*** Input records ***

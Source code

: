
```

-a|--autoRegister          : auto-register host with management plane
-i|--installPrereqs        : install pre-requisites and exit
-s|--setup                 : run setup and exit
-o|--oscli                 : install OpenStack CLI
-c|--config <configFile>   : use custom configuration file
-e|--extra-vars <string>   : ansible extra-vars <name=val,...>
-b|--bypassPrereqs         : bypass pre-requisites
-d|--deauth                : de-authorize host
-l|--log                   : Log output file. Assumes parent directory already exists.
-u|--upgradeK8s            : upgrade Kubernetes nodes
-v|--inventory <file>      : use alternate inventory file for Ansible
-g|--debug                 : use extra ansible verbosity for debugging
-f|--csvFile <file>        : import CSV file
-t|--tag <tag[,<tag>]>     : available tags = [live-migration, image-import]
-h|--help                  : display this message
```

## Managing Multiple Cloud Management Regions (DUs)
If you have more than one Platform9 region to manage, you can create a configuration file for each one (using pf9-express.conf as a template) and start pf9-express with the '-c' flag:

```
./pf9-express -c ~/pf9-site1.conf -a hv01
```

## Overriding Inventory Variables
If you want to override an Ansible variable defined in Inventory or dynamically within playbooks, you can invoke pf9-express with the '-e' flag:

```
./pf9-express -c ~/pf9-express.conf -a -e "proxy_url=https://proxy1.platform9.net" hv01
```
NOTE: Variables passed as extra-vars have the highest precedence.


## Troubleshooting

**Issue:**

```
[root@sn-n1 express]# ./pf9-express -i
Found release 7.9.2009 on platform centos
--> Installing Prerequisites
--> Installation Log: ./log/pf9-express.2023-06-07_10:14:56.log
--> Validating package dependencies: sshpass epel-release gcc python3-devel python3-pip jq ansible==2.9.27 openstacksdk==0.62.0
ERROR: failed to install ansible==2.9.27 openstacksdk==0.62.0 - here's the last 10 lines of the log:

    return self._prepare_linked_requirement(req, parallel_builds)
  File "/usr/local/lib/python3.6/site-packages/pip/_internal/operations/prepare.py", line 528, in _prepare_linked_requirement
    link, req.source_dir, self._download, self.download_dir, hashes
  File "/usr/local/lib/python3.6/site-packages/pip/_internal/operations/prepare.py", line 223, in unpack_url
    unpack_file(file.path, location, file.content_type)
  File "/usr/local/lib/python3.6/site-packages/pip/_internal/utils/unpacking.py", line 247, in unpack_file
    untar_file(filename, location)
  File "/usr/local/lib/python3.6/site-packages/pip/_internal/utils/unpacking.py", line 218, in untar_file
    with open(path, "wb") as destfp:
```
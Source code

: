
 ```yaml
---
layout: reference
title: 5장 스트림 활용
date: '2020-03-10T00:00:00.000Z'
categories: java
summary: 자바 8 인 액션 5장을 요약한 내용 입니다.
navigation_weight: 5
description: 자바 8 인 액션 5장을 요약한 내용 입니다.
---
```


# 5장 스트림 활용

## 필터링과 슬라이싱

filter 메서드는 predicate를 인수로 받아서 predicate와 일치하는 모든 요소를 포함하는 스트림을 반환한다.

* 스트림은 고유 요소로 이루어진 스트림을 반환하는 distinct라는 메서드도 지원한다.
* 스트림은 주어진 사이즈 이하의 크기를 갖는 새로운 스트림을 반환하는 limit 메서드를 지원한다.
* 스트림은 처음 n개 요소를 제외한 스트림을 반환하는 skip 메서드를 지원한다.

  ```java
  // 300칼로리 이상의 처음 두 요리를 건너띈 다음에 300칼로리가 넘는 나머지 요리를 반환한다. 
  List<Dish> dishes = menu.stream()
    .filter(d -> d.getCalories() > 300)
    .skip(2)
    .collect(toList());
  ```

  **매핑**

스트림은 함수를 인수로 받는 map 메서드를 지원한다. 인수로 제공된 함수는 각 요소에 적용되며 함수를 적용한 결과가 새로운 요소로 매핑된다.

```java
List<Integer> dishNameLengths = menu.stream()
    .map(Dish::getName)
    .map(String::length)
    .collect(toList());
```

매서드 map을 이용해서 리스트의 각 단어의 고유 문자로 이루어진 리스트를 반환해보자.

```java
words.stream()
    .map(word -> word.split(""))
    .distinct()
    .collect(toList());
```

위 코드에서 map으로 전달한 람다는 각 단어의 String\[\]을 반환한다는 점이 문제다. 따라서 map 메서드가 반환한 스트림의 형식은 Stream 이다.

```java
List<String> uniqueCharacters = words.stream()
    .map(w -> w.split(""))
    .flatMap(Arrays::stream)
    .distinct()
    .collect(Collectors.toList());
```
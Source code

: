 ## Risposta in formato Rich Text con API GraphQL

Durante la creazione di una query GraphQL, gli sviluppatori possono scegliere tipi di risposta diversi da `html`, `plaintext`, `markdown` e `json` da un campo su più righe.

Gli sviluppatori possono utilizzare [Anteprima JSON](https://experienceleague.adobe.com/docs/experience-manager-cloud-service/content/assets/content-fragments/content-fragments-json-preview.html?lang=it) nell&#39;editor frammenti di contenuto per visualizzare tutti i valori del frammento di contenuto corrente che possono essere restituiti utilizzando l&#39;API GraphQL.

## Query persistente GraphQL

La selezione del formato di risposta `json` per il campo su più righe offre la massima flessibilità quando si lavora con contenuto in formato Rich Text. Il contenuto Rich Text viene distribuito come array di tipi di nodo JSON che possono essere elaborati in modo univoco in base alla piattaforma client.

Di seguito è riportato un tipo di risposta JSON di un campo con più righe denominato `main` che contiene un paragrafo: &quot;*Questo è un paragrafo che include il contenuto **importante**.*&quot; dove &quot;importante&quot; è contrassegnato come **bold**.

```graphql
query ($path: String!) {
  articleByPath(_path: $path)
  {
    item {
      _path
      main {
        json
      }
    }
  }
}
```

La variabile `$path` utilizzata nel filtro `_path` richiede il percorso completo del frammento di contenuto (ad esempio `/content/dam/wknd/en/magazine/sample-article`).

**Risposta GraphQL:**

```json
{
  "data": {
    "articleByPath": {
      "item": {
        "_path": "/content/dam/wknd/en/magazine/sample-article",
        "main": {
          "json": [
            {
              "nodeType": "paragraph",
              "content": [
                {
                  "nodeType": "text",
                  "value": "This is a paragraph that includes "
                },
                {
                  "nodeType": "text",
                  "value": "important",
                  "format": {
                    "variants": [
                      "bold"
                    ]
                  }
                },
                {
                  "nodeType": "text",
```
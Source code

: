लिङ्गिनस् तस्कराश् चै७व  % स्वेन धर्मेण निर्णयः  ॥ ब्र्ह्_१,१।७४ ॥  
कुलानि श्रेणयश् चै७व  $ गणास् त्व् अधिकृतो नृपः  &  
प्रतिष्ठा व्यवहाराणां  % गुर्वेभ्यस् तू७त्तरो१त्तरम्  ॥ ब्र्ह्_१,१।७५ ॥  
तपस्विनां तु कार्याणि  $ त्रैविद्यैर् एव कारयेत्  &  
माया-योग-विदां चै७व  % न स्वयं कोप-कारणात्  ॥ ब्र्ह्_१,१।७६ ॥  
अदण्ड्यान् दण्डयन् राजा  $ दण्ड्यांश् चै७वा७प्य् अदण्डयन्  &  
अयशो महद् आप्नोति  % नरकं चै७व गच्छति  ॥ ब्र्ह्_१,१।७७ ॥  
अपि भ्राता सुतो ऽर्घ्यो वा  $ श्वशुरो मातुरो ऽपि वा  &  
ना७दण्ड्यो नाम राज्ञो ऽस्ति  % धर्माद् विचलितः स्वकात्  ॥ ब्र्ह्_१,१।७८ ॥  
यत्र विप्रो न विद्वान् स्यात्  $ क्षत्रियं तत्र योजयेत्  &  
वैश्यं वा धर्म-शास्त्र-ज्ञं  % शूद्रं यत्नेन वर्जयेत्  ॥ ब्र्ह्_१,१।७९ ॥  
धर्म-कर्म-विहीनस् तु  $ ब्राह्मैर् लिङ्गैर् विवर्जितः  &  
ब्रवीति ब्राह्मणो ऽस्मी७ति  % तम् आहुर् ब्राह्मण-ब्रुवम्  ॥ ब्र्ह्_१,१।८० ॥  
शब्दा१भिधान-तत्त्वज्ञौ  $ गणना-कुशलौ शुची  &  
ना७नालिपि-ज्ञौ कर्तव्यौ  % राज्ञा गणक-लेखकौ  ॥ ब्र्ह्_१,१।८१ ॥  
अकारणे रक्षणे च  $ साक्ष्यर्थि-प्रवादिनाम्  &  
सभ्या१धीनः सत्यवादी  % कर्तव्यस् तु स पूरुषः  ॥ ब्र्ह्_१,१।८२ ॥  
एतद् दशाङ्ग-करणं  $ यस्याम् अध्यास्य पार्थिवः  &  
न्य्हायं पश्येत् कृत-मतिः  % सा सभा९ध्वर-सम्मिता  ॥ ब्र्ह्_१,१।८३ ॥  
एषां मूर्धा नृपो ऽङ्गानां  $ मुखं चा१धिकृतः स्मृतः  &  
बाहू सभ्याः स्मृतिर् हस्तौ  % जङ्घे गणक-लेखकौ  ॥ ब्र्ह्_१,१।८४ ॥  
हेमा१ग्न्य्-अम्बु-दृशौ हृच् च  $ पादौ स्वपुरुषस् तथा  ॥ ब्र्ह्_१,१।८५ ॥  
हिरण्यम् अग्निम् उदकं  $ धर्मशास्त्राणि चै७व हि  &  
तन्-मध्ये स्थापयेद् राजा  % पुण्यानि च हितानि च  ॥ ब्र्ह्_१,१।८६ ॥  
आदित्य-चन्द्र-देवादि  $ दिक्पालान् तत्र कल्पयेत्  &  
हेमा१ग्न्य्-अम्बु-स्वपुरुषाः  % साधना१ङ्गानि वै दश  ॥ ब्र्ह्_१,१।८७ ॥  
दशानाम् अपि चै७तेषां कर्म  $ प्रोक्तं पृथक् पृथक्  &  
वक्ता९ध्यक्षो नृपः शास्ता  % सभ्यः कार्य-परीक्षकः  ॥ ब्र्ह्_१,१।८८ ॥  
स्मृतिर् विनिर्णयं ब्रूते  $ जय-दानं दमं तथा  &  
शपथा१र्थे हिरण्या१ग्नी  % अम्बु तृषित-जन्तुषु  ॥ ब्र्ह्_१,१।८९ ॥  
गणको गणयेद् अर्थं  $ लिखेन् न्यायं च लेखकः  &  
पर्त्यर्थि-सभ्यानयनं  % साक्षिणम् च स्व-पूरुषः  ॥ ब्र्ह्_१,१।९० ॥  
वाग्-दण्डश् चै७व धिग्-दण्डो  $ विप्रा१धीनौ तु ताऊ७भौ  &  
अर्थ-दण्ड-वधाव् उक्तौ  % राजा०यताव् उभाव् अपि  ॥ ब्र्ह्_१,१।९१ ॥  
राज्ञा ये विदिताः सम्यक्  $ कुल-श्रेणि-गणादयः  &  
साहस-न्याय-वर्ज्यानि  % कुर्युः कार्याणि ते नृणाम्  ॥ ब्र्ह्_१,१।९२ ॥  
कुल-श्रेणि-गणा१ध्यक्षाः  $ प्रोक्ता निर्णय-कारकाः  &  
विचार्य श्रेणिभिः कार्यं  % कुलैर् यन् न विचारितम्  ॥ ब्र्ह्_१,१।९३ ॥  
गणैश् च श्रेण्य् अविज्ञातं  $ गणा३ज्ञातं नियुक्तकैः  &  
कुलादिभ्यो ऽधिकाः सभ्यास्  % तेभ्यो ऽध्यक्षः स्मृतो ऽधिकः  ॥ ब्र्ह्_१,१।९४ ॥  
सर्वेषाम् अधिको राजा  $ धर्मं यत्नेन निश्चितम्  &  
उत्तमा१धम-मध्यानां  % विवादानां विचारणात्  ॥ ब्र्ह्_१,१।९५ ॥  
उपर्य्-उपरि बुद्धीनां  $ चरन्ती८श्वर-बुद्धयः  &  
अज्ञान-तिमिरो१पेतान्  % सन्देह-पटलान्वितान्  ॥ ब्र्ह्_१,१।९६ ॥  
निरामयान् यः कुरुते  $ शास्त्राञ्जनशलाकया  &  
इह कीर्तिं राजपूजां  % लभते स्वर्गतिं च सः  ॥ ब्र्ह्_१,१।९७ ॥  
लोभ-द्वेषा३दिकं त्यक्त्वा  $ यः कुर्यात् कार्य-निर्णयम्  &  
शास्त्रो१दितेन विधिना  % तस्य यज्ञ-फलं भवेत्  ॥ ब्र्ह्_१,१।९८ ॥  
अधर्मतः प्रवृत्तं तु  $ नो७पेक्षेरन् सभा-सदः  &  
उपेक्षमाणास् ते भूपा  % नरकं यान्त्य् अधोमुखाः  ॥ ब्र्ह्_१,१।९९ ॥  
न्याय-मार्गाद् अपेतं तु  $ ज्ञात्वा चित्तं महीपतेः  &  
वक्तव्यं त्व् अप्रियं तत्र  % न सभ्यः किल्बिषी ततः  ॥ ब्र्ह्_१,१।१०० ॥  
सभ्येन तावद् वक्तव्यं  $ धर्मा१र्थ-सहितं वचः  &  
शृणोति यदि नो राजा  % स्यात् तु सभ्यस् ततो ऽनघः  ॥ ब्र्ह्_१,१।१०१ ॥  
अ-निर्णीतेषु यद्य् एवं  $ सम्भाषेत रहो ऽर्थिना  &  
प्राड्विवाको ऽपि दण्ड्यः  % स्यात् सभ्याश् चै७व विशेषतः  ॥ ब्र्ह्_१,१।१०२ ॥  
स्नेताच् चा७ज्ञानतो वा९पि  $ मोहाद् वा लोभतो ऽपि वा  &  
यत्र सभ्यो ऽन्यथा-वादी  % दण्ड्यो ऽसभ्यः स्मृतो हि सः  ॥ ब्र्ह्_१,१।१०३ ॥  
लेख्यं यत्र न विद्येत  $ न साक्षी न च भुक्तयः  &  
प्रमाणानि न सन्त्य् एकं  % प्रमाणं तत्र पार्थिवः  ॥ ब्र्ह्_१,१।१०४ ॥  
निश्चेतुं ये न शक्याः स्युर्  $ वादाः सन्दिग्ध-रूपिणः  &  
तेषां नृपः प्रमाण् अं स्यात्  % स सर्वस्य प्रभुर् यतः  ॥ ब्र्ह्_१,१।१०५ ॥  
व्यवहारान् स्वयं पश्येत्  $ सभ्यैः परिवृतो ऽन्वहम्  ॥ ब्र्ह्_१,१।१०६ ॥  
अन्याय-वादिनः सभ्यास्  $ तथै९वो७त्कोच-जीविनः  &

*** End of Input records ***

> **Work to be completed**:
Among the entries above, how many lines include the word "campo"? Give the number with no comment.

> **Solution to this problem**:
3